→ **Problem details**: Wherever the word "NULL" appears in the entries, copy the whole line.

Data items
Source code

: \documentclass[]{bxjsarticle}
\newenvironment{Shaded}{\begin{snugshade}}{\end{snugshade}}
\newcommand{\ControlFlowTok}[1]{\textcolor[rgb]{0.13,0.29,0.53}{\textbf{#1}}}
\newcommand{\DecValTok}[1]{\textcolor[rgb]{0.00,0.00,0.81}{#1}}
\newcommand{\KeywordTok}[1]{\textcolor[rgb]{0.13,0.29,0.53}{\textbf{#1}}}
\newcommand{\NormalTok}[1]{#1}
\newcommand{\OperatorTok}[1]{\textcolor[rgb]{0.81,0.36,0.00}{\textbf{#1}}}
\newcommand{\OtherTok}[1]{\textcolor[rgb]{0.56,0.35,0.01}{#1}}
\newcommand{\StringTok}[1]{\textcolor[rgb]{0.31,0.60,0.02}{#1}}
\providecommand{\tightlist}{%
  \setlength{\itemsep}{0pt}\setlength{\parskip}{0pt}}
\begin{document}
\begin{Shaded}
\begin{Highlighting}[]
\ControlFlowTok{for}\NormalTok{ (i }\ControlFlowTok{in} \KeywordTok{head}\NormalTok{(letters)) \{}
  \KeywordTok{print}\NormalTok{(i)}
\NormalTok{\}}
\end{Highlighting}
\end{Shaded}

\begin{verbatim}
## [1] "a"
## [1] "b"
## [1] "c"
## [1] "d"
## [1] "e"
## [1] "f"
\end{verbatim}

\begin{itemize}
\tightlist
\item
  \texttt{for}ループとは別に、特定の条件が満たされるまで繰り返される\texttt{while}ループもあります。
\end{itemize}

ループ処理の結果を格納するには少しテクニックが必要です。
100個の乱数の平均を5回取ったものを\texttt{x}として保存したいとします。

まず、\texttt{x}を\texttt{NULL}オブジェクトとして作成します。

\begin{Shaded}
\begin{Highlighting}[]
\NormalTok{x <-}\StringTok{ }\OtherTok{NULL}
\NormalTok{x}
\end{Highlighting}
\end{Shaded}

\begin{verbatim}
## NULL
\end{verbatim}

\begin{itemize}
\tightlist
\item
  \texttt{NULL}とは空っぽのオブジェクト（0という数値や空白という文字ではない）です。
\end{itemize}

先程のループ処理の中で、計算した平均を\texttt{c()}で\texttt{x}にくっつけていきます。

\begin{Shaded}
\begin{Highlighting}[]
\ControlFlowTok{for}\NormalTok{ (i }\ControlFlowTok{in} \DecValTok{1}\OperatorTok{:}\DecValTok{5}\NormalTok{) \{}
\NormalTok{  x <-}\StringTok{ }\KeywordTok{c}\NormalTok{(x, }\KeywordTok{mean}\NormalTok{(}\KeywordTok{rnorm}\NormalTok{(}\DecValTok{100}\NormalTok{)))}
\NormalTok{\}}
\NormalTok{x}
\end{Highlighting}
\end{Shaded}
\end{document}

→ **Solution to this problem**:
まず、\texttt{x}を\texttt{NULL}オブジェクトとして作成します。
\NormalTok{x <-}\StringTok{ }\OtherTok{NULL}
## NULL
  \texttt{NULL}とは空っぽのオブジェクト（0という数値や空白という文字ではない）です。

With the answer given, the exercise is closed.